Nell’illustrare le modifiche che sono state apportate all’art. 131-bis cod. pen. dal d.lgs. 10 ottobre 2022, n. 150 (applicabili retroattivamente ai procedimenti pendenti in cassazione al momento dell’entrata in vigore di tale decreto) e nell’esporre la giurisprudenza della Corte di cassazione sul tema della causa di non punibilità della particolare tenuità del fatto, il ricorrente, posto che il delit appropriazione indebita rientra, quanto alla pena che è per esso prevista, nell’ambito di applicazione dell’art. 131-bis cod. pen., lamenta che la Corte d’appello di Palermo, nell’escludere la particolare tenuità del fatto che gli è stato attribuito, non avrebbe reso «alcuna motivazione rispetto agli indici per la concessione della causa di non punibilità non riportando alcun riferimento ad
elementi di fatto ma limitandosi ad affermare la sussistenza di un “apprezzabile disvalore penale” e del “dolo lucrativo di particolare intensità”».
Il COGNOME deduce altresì che la Corte d’appello di Palermo non avrebbe «posto una motivazione complessiva anche in considerazione delle censure poste con i motivi di appello e in ogni caso la condotta successiva dell’imputato (il quale ha anche fornito una spiegazione logica oltre ad avere consegnato spontaneamente in sede di perquisizione i documenti) devono essere rivalutate al fine di arrivare a una motivazione idonea».
2.4. Con il quarto motivo, il ricorrente deduce «iolazione dell’art. 606 comma 1 lett. b) c.p.p. per illegittimità della pena a seguito della sentenza della Corte costituzionale 22 marzo 2024 n. 46».

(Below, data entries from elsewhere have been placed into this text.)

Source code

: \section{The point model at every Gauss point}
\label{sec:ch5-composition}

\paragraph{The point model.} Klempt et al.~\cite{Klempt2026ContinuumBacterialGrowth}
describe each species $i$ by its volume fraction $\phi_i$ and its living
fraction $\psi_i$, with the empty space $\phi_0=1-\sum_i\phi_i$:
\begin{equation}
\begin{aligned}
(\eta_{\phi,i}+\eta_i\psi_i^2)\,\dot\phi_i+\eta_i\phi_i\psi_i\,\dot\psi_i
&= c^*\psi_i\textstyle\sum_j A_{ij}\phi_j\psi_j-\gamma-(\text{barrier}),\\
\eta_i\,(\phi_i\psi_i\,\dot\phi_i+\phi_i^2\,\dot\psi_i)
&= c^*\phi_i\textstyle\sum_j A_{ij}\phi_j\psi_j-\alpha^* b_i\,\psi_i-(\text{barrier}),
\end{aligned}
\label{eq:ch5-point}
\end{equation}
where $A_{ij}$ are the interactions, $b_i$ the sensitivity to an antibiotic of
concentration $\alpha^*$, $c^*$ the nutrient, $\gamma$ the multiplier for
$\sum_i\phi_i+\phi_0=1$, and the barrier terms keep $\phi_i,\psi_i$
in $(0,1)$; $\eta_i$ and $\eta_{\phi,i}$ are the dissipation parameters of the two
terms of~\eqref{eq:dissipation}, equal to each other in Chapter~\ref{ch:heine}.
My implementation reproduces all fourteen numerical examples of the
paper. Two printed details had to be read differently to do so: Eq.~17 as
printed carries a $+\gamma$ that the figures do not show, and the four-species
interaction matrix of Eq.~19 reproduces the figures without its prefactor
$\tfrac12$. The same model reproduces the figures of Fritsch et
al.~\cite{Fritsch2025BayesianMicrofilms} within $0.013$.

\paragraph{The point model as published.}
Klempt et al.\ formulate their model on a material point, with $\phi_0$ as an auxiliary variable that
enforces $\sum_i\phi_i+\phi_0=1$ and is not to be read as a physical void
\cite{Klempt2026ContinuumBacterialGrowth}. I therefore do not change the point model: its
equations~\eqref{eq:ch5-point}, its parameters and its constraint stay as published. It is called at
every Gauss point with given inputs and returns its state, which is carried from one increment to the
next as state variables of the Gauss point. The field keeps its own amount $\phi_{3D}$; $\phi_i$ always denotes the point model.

Nel rammentare che, con la sent. n. 46 del 2024, la Corte costituzionale ha dichiarato l’illegittimità costituzionale dell’art. 646, primo comma, cod. pen., come modificato dall’art. 1, comma 1, lett. u), della legge 9 gennaio 2019, n. 3, nella parte in cui prevede la pena della reclusione «da due a cinque anni» anziché «fino a cinque anni», il ricorrente deduce che, poiché il G.u.p. del Tribunale di Termini Imerese aveva determinato la pena partendo dalla pena base di due anni di reclusione, la sentenza impugnata dovrebbe essere annullata «per la rivalutazione della pena in quanto dichiarata illegittima dalla Corte costituzionale».
CONSIDERATO IN DIRITTO
Il primo motivo non è consentito sotto entrambi i profili in cui è articolato.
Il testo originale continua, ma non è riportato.